Records from a collection:

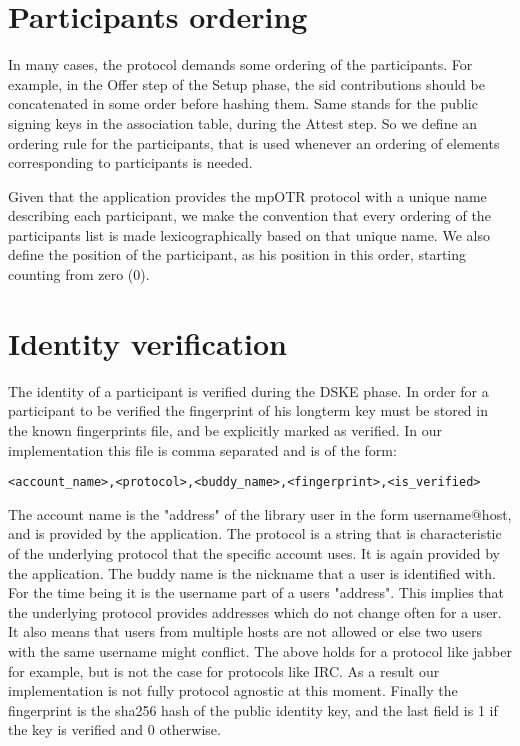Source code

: \section{Participants ordering}
\label{sections:participants_ordering}
In many cases, the protocol demands some ordering of the participants. For example, in the Offer step of the Setup phase, the sid contributions should be concatenated in some order before hashing them. Same stands for the public signing keys in the association table, during the Attest step. So we define an ordering rule for the participants, that is used whenever an ordering of elements corresponding to participants is needed.

Given that the application provides the mpOTR protocol with a unique name describing each participant, we make the convention that every ordering of the participants list is made lexicographically based on that unique name. We also define the position of the participant, as his position in this order, starting counting from zero (0).

\section{Identity verification}
The identity of a participant is verified during the DSKE phase.
In order for a participant to be verified the fingerprint of his longterm key must be stored in the known fingerprints file, and be explicitly marked as verified.
In our implementation this file is comma separated and is of the form:

\begin{verbatim}
<account_name>,<protocol>,<buddy_name>,<fingerprint>,<is_verified>
\end{verbatim}

The account name is the "address" of the library user in the form username@host, and is provided by the application.
The protocol is a string that is characteristic of the underlying protocol that the specific account uses.
It is again provided by the application.
The buddy name is the nickname that a user is identified with.
For the time being it is the username part of a users "address".
This implies that the underlying protocol provides addresses which do not change often for a user.
It also means that users from multiple hosts are not allowed or else two users with the same username might conflict.
The above holds for a protocol like jabber for example, but is not the case for protocols like IRC.
As a result our implementation is not fully protocol agnostic at this moment.
Finally the fingerprint is the sha256 hash of the public identity key, and the last field is 1 if the key is verified and 0 otherwise.

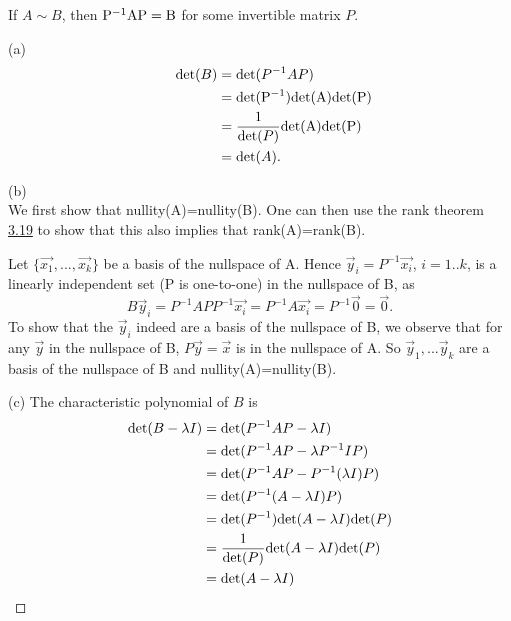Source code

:\documentclass[
  a4paper,
  DIV=11,
  numbers=noendperiod,
  oneside]{scrreprt}
\theoremstyle{definition}
\theoremstyle{remark}
\newenvironment{fbx}[3]{\begin{tcolorbox}[enhanced, breakable,%
attach boxed title to top*={xshift=1.4pt},
boxed title style={boxrule=0.0mm, fuzzy shadow={1pt}{-1pt}{0mm}{0.1mm}{gray}, arc=.3em, rounded corners=east, sharp corners=west}, colframe=#1-color2, colbacktitle=#1-color1, colback = white, coltitle=black,  titlerule=0mm, toprule=0pt, bottomrule=.7pt, leftrule=.3em, rightrule=0pt, outer arc=.3em,  arc=0pt,	 sharp corners = east, left=.5em, bottomtitle=1mm, toptitle=1mm,title=\textbf{#2}\hspace{0.5em}{#3}]}
{\end{tcolorbox}}
\begin{document}
\label{Proofux2a-5.6}
\begin{fbx}{Proof}{Proof}{}
\label{Proof*-5.6}
If \(A \sim B\), then \({\rm P^{-1}AP = B}\) for some invertible matrix
\(P\).

(a)\\
\[\begin{alignedat}{2}
            \qquad {\rm det}(B) &= {\rm det}(P^{-1}AP) \\
            {} &= {\rm det(P^{-1}){\rm det}(A){\rm det}(P)} \\
            {} &= \frac{1}{{\rm det}(P)}{\rm det(A){\rm det}(P)} \\
            {} &= {\rm det}(A). \\
        \end{alignedat}\]

(b)\\
We first show that nullity(A)=nullity(B). One can then use the rank
theorem \hyperref[ranktheorem]{3.19} to show that this also implies that
rank(A)=rank(B).

Let \(\{\vec{x_1},..., \vec{x_k}\}\) be a basis of the nullspace of A.
Hence \(\vec{y}_i= P^{-1}\vec{x_i}\), \(i=1..k\), is a linearly
independent set (P is one-to-one) in the nullspace of B, as
\[ B \vec{y}_i = P^{-1}A P P^{-1}\vec{x_i} = P^{-1}A \vec{x_i} = P^{-1}\vec{0} = \vec{0}. \]
To show that the \(\vec{y}_i\) indeed are a basis of the nullspace of B,
we observe that for any \(\vec{y}\) in the nullspace of B,
\(P\vec{y} = \vec{x}\) is in the nullspace of A. So
\(\vec{y}_1, ... \vec{y}_k\) are a basis of the nullspace of B and
nullity(A)=nullity(B).

(c) The characteristic polynomial of \(B\) is \[\begin{alignedat}{2}
            {\rm det}(B - \lambda I) &= {\rm det}(P^{-1}AP - \lambda I) \\
            {} &= {\rm det}(P^{-1}AP - \lambda P^{-1}IP) \\
            {} &= {\rm det}(P^{-1}AP - P^{-1}(\lambda I)P) \\
            {} &= {\rm det}(P^{-1}(A - \lambda I)P) \\
            {} &= {\rm det}(P^{-1}){\rm det}(A - \lambda I){\rm det}(P) \\
            {} &= \frac{1}{{\rm det}(P)}{\rm det}(A - \lambda I){\rm det}(P) \\
            {} &= {\rm det}(A - \lambda I)  
        \end{alignedat}\] ~◻

\end{fbx}
\end{document}

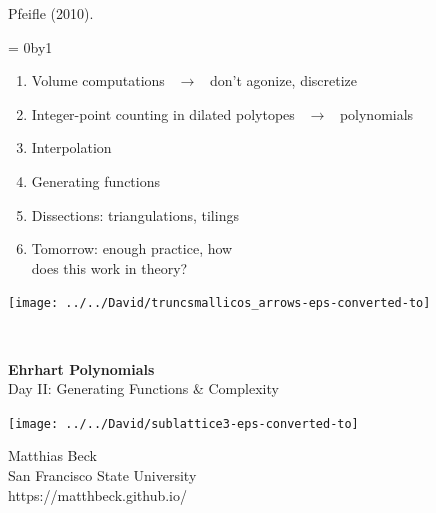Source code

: \documentclass[landscape]{foils}
\def\mybullet{\green $\blacktriangleright$ \black}
\newcounter{frozenpage}
\def\thawpage{
  \count0=\thefrozenpage
  \advance\count0by1
  \renewcommand{\thepage}{\the\count0}
}
\def\green{\color{green}}
\def\blue{\color{blue}}
\def\black{\color{black}}
\def\bm{\blue $}
\def\em{$ \black }
\begin{document}
\vspace{-.35in}
\hspace{5in}
Pfeifle (2010).

\thawpage

\foilhead{\green Recap Day I}

\vspace{-.2in}
\begin{enumerate}[\mybullet]
\item Volume computations \ \bm \longrightarrow \em \ don't agonize, discretize 
\item Integer-point counting in dilated polytopes \ \bm \longrightarrow \em \
polynomials
\item Interpolation
\item Generating functions
\item Dissections: triangulations, tilings
\item Tomorrow: enough practice, how \\ does this work in theory?
\end{enumerate}

\vspace{-3.2in}
\hspace{5.7in}
\texttt{[image: ../../David/truncsmallicos\_arrows-eps-converted-to]}




\newpage
\thispagestyle{empty}
\

\begin{center}
  {\green\LARGE \textbf{Ehrhart Polynomials} \\[12pt]
\normalsize
Day II: Generating Functions \& Complexity}
\end{center}

\vspace{-.2in}
\texttt{[image: ../../David/sublattice3-eps-converted-to]}

\vspace{-4.5in} 
\blue
\hspace{5in}
Matthias Beck
\\[5pt]
\black
\hspace{5in}
San Francisco State University
\\[5pt]
\blue
\hspace{5in}
https://matthbeck.github.io/
\black
\end{document}
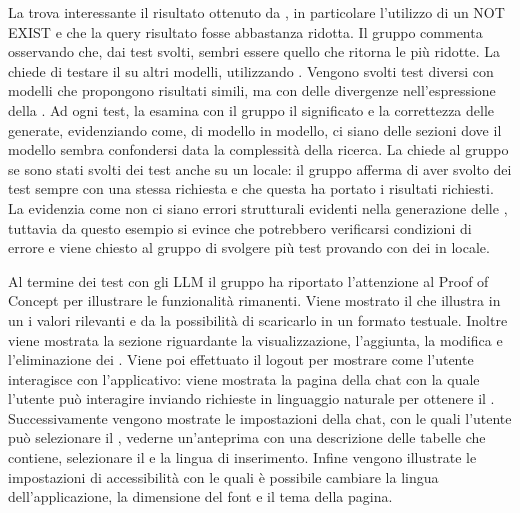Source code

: \par La  trova interessante il risultato ottenuto da , in particolare l'utilizzo di un NOT EXIST e che la query risultato fosse abbastanza ridotta. Il gruppo commenta osservando che, dai test svolti,  sembri essere quello che ritorna le   più ridotte.
La  chiede di testare il  su altri modelli, utilizzando . Vengono svolti test diversi con modelli che propongono risultati simili, ma con delle divergenze nell'espressione della . Ad ogni test, la  esamina con il gruppo il significato e la correttezza delle   generate, evidenziando come, di modello in modello, ci siano delle sezioni dove il modello sembra confondersi data la complessità della ricerca.
La  chiede al gruppo se sono stati svolti dei test anche su un  locale: il gruppo afferma di aver svolto dei test sempre con una stessa richiesta e che questa ha portato i risultati richiesti.
La  evidenzia come non ci siano errori strutturali evidenti nella generazione delle , tuttavia da questo esempio si evince che potrebbero verificarsi condizioni di errore e viene chiesto al gruppo di svolgere più test provando con dei  in locale.

\par Al termine dei test con gli LLM il gruppo ha riportato l'attenzione al Proof of Concept per illustrare le funzionalità rimanenti. Viene mostrato il  che illustra in un  i valori rilevanti e da la possibilità di scaricarlo in un formato testuale. Inoltre viene mostrata la sezione riguardante la visualizzazione, l'aggiunta, la modifica e l'eliminazione dei .
Viene poi effettuato il logout per mostrare come l'utente interagisce con l'applicativo: viene mostrata la pagina della chat con la quale l'utente può interagire inviando richieste in linguaggio naturale per ottenere il . Successivamente vengono mostrate le impostazioni della chat, con le quali l'utente può selezionare il , vederne un'anteprima con una descrizione delle tabelle che contiene, selezionare il  e la lingua di inserimento.
Infine vengono illustrate le impostazioni di accessibilità con le quali è possibile cambiare la lingua dell'applicazione, la dimensione del font e il tema della pagina.

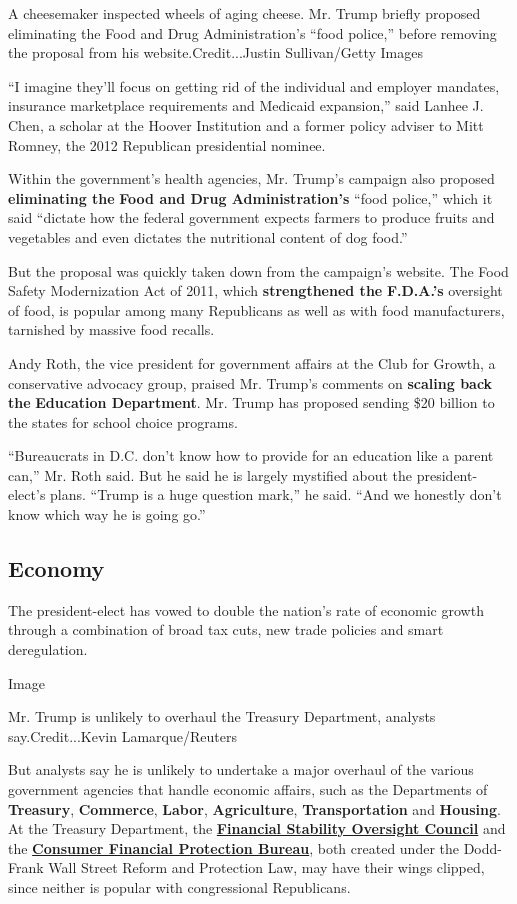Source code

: A cheesemaker inspected wheels of aging cheese. Mr. Trump briefly
proposed eliminating the Food and Drug Administration's ``food police,''
before removing the proposal from his website.Credit...Justin
Sullivan/Getty Images

``I imagine they'll focus on getting rid of the individual and employer
mandates, insurance marketplace requirements and Medicaid expansion,''
said Lanhee J. Chen, a scholar at the Hoover Institution and a former
policy adviser to Mitt Romney, the 2012 Republican presidential nominee.

Within the government's health agencies, Mr. Trump's campaign also
proposed \textbf{eliminating the} \textbf{Food and Drug
Administration's} ``food police,'' which it said ``dictate how the
federal government expects farmers to produce fruits and vegetables and
even dictates the nutritional content of dog food.''

But the proposal was quickly taken down from the campaign's website. The
Food Safety Modernization Act of 2011, which \textbf{strengthened the}
\textbf{F.D.A.'s} oversight of food, is popular among many Republicans
as well as with food manufacturers, tarnished by massive food recalls.

Andy Roth, the vice president for government affairs at the Club for
Growth, a conservative advocacy group, praised Mr. Trump's comments on
\textbf{scaling back the} \textbf{Education Department}. Mr. Trump has
proposed sending \$20 billion to the states for school choice programs.

``Bureaucrats in D.C. don't know how to provide for an education like a
parent can,'' Mr. Roth said. But he said he is largely mystified about
the president-elect's plans. ``Trump is a huge question mark,'' he said.
``And we honestly don't know which way he is going go.''

\hypertarget{economy}{%
\subsection{Economy}\label{economy}}

The president-elect has vowed to double the nation's rate of economic
growth through a combination of broad tax cuts, new trade policies and
smart deregulation.

Image

Mr. Trump is unlikely to overhaul the Treasury Department, analysts
say.Credit...Kevin Lamarque/Reuters

But analysts say he is unlikely to undertake a major overhaul of the
various government agencies that handle economic affairs, such as the
Departments of \textbf{Treasury}, \textbf{Commerce}, \textbf{Labor},
\textbf{Agriculture}, \textbf{Transportation} and \textbf{Housing}. At
the Treasury Department, the
\href{https://www.treasury.gov/initiatives/fsoc/Pages/home.aspx}{\textbf{Financial
Stability Oversight Council}} and the
\href{http://www.consumerfinance.gov/}{\textbf{Consumer Financial
Protection Bureau}}, both created under the Dodd-Frank Wall Street
Reform and Protection Law, may have their wings clipped, since neither
is popular with congressional Republicans.

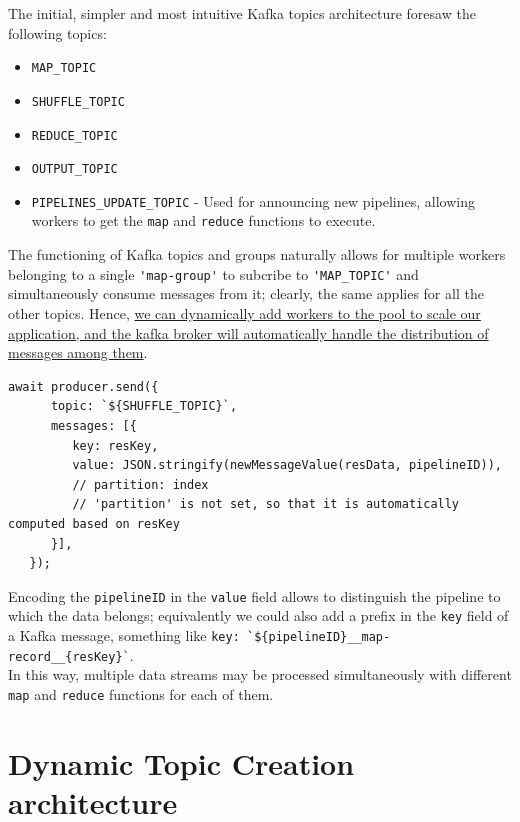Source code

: {The initial, simpler and most intuitive Kafka topics architecture foresaw the following topics:\ns
\begin{itemize}
   \label{enum:simplerTopics}
   \item \lstinline|MAP_TOPIC|
   \item \lstinline|SHUFFLE_TOPIC|
   \item \lstinline|REDUCE_TOPIC|
   \item \lstinline|OUTPUT_TOPIC|
   \item \lstinline|PIPELINES_UPDATE_TOPIC| - Used for announcing new pipelines, allowing workers to get the \lstinline|map| and \lstinline|reduce| functions to execute.
\end{itemize}}

The functioning of Kafka topics and groups naturally allows for multiple workers belonging to a single \lstinline|'map-group'| to subcribe to \lstinline|'MAP_TOPIC'| and simultaneously consume messages from it; clearly, the same applies for all the other topics. 
Hence, \ul{we can dynamically add workers to the pool to scale our application, and the kafka broker will automatically handle the distribution of messages among them}.

\begin{lstlisting}[caption={Sending MAP record to shuffle topic},label={lst:sendingMapRecord}]
   await producer.send({
      topic: `${SHUFFLE_TOPIC}`,
      messages: [{
         key: resKey,
         value: JSON.stringify(newMessageValue(resData, pipelineID)),
         // partition: index
         // 'partition' is not set, so that it is automatically computed based on resKey 
      }],
   });
\end{lstlisting}
Encoding the \lstinline|pipelineID| in the \lstinline|value| field allows to distinguish the pipeline to which the data belongs; equivalently we could also add a prefix in the \texttt{key} field of a Kafka message, something like \lstinline|key: `${pipelineID}__map-record__{resKey}`|.\\
In this way, multiple data streams may be processed simultaneously with different \lstinline|map| and \lstinline|reduce| functions for each of them.


\section{Dynamic Topic Creation architecture}
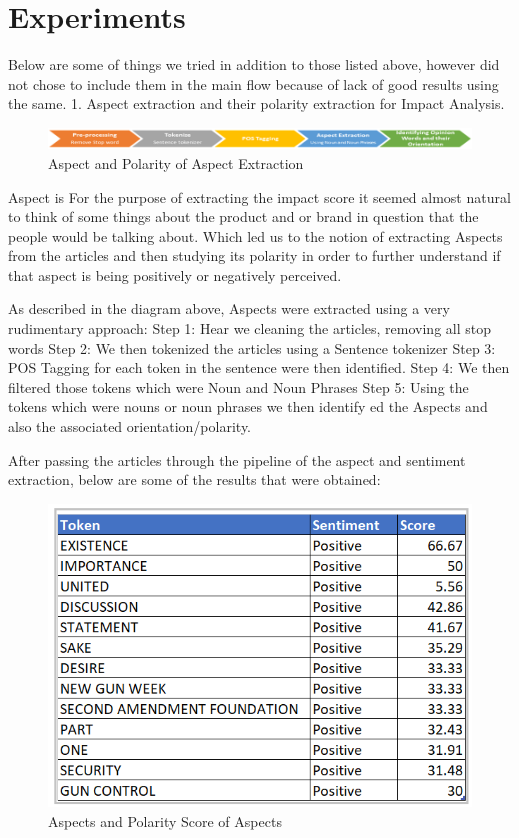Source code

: \documentclass[paper=a4, fontsize=11pt]{scrartcl}
\numberwithin{equation}{section}		%
\numberwithin{figure}{section}			%
\numberwithin{table}{section}				%
\begin{document}
\section{Experiments}
Below are some of things we tried in addition to those listed above, however did not chose to include them in the main flow because of lack of good results using the same.
1. Aspect extraction and their polarity extraction for Impact Analysis. 
\begin{figure}
	\centering
 	 \includegraphics[width=0.6\linewidth]{Aspect_Extraction.png}
	  \caption{Aspect and Polarity of Aspect Extraction}
 	 \label{fig:Aspect Extraction.png}
\end{figure}
Aspect is 
For the purpose of extracting the impact score it seemed almost natural to think of some things about the product and or brand in question that the people would be talking about. Which led us to the notion of extracting Aspects from the articles and then studying its polarity in order to further understand if that aspect is being positively or negatively perceived.

As described in the diagram above, Aspects were extracted using a very rudimentary approach: 
{Step 1: Hear we cleaning the articles, removing all stop words}
{Step 2: We then tokenized the articles using a Sentence tokenizer}
{Step 3: POS Tagging for each token in the sentence were then identified.}  
{Step 4: We then filtered those tokens which were Noun and Noun Phrases}
{Step 5: Using the tokens which were nouns or noun phrases we then identify ed the Aspects and also the associated orientation/polarity.}

{After passing the articles through the pipeline of the aspect and sentiment extraction, below are some of the results that were obtained:}

\begin{figure}
	\centering
 	 \includegraphics[width=0.6\linewidth]{Aspect_Scores.png}
	  \caption{Aspects and Polarity Score of Aspects}
 	 \label{fig:Aspect Extraction.png}
\end{figure}
\end{document}
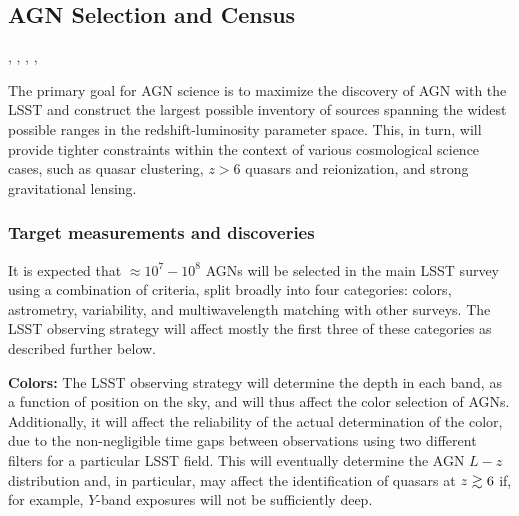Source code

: %
%

\subsection{AGN Selection and Census}
\def\secname{\chpname:census}\label{sec:\secname}

,
,
,
,

The primary goal for AGN science is to maximize the discovery of AGN
with the LSST and construct the largest possible inventory of sources
spanning the widest possible ranges in the redshift-luminosity parameter
space. This, in turn, will provide tighter constraints within the context
of various cosmological science cases, such as quasar clustering,
$z>6$ quasars and reionization, and strong gravitational lensing.


\subsubsection{Target measurements and discoveries}
\label{sec:\secname:targets}

It is expected that $\approx 10^7 - 10^8$ AGNs will be selected in the
main LSST survey using a combination of criteria, split broadly into
four categories: colors, astrometry, variability, and multiwavelength
matching with other surveys. The LSST observing strategy will affect
mostly the first three of these categories as described further below.

{\bf Colors:} The LSST observing strategy will determine the depth in each band,
as a function of position on the sky, and will thus affect the color selection
of AGNs. Additionally, it will affect the reliability of the actual
determination of the color, due to the non-negligible time gaps between
observations using two different filters for a particular LSST field. This will
eventually determine the AGN $L-z$ distribution and, in particular, may affect
the identification of quasars at $z\gtrsim 6$ if, for example, $Y$-band exposures
will not be sufficiently deep.

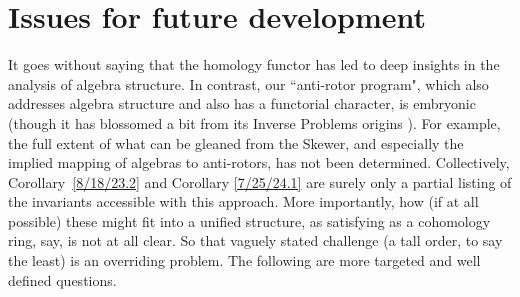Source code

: \documentclass{amsart}
\numberwithin{equation}{section}
\theoremstyle{definition}
\numberwithin{theorem}{section}
\begin{document}
\vspace{1cm}

\section{Issues for future development} 
It goes without saying that the homology functor has led to deep insights in the analysis of algebra structure.  In contrast, our ``anti-rotor program", which also addresses algebra structure and also has a functorial character, is embryonic  (though it has blossomed a bit from its Inverse Problems origins \cite{fgreensite:2022d}).  For example, the full extent of what can be gleaned from the Skewer, and especially the implied mapping of algebras to anti-rotors, has not been determined.  Collectively, \mbox{Corollary \ref{8/18/23.2}} and Corollary \ref{7/25/24.1} are surely only a partial listing of the invariants accessible with this approach.  More importantly, how (if at all possible) these might fit into a unified structure, as satisfying as a cohomology ring, say, is not at all clear.  So that vaguely stated challenge (a tall order, to say the least) is an overriding problem.  The following are more targeted and well defined questions.
 
\end{document}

*Exercise instructions*
Only the lines containing the word "svolti" should be returned from the data above.

*Your response*
: \par La  trova interessante il risultato ottenuto da , in particolare l'utilizzo di un NOT EXIST e che la query risultato fosse abbastanza ridotta. Il gruppo commenta osservando che, dai test svolti,  sembri essere quello che ritorna le   più ridotte.
La  chiede di testare il  su altri modelli, utilizzando . Vengono svolti test diversi con modelli che propongono risultati simili, ma con delle divergenze nell'espressione della . Ad ogni test, la  esamina con il gruppo il significato e la correttezza delle   generate, evidenziando come, di modello in modello, ci siano delle sezioni dove il modello sembra confondersi data la complessità della ricerca.
La  chiede al gruppo se sono stati svolti dei test anche su un  locale: il gruppo afferma di aver svolto dei test sempre con una stessa richiesta e che questa ha portato i risultati richiesti.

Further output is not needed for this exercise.